Mar.11 I. Lysenok (Stevens) Quadratic equations in free metabelian groups.

Mar.18 J. Maher (CUNY) Title: Random walks on weakly hyperbolic groups

Abstract: Let G be a group acting by isometries on a Gromov hyperbolic

space, which need not be proper. If G contains two hyperbolic elements

with disjoint fixed points, then we show that a random walk on G converges

to the boundary almost surely. This gives a unified approach to

convergence for the mapping class groups of surfaces, Out(F_n) and

acylindrical groups. This is joint work with Giulio Tiozzo.

Mar.25 - no seminar

Apr.1 A. Myropolska ( University of Paris-Sud)

Title: Nielsen and Andrews-Curtis equivalence in finitely generated groups

Abstract: Various aspects of geometric group theory lead to the study of the natural

action of Aut(F_n) on the set Epi(F_n, G) of generating n-tuples of a group

G generated by at least n elements. One of the main questions, raised in

the context, is the transitivity of this actions.

In the talk, we will give an introduction to the subject, then extensively

discuss its relation to the Andrews-Curtis conjecture and explain the

transitivity results for the class \emph{MN} of finitely generated groups

of which every maximal subgroup is normal (this includes nilpotent groups

and Grigorchuk-like groups).

Apr.8 M. Hagen (U. of Cambridge)

Title: Curve complexes for cube complexes

Abstract: I'll discuss a hyperbolic space -- the "contact graph" --

associated to a CAT(0) cube complex. Using the example of a

right-angled Artin group, I'll illustrate how the contact graph can help

one understand the large-scale geometry of a CAT(0) cube complex in very

much the same way that the curve graph of a surface can, by work of

Masu-Minsky, be used to understand the geometry of the mapping class

group. This is joint work with Jason Behrstock and Alessandro Sisto.

Apr.15 M. Volkov

Title: Algebraic properties of monoids of diagrams and 2-cobordisms.
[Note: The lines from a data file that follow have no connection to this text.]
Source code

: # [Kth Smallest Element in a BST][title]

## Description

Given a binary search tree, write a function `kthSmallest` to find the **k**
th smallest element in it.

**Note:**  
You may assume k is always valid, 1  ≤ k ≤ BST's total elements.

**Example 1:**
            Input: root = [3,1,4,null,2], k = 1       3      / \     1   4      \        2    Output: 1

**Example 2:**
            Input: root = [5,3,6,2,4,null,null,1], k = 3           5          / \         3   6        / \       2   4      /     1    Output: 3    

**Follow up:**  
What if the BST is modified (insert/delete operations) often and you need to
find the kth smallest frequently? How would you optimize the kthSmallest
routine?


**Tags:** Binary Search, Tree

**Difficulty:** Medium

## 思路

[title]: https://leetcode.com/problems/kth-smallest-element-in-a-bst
Abstract: Partition of diagram monoids first appeared in 1937

in a paper by Brauer in which they serve as vector space bases

of certain associative algebras relevant in representation theory

of classical groups. Other species of diagram monoids were

invented by Temperley and Lieb in the context of statistical

mechanics in the 1970s and by Kauffman and Jones in the context

of knot theory in the 1980s. Since then diagram monoids have

revealed many other connections, e.g., with low-dimensional

topology, topological quantum field theory, quantum groups etc.

Recently, they have been intensively studied as purely algebraic

objects, and these studies have shown that diagram monoids are

quite interesting from this viewpoint as well.

In the talk, we first present geometric definitions for some

classes of infinite diagram monoids and then survey our results

on the finite basis problem for their identities. Whilst it is

not clear whether or not a study of the identities of infinite

diagram monoids may be of any use for any of their non-algebraic

applications, such a study has constituted an interesting challenge

from the algebraic viewpoint and required to develop new techniques.

We also report on a recent application of these new techniques to

the finite basis problem for the identities of monoids of 2-cobordisms.

Apr.22 - Spring Recess

Apr.29 L. Babai (U. of Chicago) Room 4102, Science Center

Title: A little group theory goes a long way: The group theory

behind recent progress on the Graph Isomorphism problem

Abstract:

One of the fundamental computational problems in the complexity

class NP on Karp's 1973 list, the Graph Isomorphism problem (GI)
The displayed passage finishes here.